[Records contained in a dataset]
● ● ● ●

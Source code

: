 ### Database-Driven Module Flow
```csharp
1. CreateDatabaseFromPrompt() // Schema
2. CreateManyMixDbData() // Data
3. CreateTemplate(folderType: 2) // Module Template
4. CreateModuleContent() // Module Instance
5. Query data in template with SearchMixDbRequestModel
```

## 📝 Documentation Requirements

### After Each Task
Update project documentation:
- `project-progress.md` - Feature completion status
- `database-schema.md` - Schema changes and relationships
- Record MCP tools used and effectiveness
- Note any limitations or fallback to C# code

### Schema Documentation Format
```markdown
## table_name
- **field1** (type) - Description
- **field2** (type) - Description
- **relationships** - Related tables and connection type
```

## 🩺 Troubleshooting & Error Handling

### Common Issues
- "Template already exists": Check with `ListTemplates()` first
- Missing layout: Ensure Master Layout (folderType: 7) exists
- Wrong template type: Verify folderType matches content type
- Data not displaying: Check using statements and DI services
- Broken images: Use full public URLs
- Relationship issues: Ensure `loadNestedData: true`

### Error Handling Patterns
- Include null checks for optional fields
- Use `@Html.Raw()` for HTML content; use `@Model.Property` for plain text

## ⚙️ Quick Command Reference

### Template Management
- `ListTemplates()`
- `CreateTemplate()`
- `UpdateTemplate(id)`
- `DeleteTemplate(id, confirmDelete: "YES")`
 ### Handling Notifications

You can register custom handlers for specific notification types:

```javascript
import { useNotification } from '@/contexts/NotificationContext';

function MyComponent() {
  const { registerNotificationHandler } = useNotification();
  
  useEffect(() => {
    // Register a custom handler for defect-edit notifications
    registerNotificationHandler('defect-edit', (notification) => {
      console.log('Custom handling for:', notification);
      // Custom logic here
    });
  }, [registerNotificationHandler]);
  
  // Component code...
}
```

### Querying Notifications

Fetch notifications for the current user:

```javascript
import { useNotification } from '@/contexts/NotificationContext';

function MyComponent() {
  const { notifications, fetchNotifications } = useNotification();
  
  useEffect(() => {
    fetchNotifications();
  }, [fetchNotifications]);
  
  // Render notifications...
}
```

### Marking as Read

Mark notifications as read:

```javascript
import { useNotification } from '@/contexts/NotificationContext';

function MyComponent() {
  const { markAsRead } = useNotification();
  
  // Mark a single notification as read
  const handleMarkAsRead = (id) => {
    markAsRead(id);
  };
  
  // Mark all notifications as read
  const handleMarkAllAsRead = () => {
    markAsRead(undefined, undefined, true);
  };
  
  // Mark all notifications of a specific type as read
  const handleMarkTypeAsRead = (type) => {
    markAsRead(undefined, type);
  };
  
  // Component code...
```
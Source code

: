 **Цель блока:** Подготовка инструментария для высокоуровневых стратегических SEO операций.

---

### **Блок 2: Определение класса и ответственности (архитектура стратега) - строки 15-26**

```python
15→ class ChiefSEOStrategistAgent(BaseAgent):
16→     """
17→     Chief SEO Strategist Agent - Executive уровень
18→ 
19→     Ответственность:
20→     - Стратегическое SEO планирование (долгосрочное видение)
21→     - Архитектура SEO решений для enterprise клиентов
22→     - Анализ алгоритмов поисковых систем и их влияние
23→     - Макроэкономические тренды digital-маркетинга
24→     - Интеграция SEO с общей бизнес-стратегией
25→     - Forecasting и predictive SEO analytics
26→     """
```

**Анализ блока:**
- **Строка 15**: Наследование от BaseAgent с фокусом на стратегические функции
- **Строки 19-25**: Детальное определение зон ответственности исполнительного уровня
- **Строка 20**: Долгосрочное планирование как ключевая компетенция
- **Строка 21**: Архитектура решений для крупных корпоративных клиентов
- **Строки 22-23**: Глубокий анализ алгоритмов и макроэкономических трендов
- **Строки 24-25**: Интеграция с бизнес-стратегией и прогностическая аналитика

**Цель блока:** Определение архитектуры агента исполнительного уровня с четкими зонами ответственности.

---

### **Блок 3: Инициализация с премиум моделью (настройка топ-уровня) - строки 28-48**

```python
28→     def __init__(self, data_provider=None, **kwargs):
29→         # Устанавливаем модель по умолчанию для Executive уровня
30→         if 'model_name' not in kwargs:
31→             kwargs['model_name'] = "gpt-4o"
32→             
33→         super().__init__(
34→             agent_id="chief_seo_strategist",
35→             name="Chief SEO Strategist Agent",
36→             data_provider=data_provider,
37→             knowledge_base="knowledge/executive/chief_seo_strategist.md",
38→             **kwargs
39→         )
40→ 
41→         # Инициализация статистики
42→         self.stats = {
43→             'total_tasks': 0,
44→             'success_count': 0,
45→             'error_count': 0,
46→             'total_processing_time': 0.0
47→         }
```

● ● ● ●

## [Work instructions]
Which lines above hold the word "edit"? Copy each of them.

## [Written response]
    // Register a custom handler for defect-edit notifications
    registerNotificationHandler('defect-edit', (notification) => {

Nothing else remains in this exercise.